#### [EXERCISE INPUT]
:::

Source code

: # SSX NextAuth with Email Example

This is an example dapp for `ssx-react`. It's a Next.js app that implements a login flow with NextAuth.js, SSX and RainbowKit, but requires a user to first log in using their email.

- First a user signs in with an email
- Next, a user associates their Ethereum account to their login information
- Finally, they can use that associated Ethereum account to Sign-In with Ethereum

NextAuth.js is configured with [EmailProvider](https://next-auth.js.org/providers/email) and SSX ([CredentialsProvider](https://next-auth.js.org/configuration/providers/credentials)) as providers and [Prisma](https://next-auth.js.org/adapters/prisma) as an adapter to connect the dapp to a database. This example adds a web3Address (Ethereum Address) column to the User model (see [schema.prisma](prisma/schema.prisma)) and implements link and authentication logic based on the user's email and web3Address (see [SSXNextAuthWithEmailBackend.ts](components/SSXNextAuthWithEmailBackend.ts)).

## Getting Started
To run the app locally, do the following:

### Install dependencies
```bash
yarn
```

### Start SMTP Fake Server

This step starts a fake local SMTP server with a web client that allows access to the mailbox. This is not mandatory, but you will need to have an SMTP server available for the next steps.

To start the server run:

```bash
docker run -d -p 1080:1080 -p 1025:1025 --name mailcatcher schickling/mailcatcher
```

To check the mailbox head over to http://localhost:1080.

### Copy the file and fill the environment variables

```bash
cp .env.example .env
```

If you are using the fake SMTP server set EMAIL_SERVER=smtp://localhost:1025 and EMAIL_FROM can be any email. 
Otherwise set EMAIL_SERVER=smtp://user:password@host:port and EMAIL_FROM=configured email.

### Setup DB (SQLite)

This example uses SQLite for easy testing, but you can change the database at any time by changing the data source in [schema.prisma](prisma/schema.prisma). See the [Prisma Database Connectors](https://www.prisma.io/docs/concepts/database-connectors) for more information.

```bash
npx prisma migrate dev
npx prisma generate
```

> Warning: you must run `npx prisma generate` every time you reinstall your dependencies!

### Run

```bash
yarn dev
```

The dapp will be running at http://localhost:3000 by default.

:::

#### [PROBLEM STATEMENT]
All that is wanted is the line with "### Start SMTP Fake Server" and every later line in the entries, reproduced exactly.

#### [SOLUTION TO THIS EXERCISE]
### Start SMTP Fake Server

This step starts a fake local SMTP server with a web client that allows access to the mailbox. This is not mandatory, but you will need to have an SMTP server available for the next steps.

To start the server run:

```bash
docker run -d -p 1080:1080 -p 1025:1025 --name mailcatcher schickling/mailcatcher
```

To check the mailbox head over to http://localhost:1080.

### Copy the file and fill the environment variables

```bash
cp .env.example .env
```

If you are using the fake SMTP server set EMAIL_SERVER=smtp://localhost:1025 and EMAIL_FROM can be any email. 
Otherwise set EMAIL_SERVER=smtp://user:password@host:port and EMAIL_FROM=configured email.

### Setup DB (SQLite)

This example uses SQLite for easy testing, but you can change the database at any time by changing the data source in [schema.prisma](prisma/schema.prisma). See the [Prisma Database Connectors](https://www.prisma.io/docs/concepts/database-connectors) for more information.

```bash
npx prisma migrate dev
npx prisma generate
```

> Warning: you must run `npx prisma generate` every time you reinstall your dependencies!

### Run

```bash
yarn dev
```

The dapp will be running at http://localhost:3000 by default.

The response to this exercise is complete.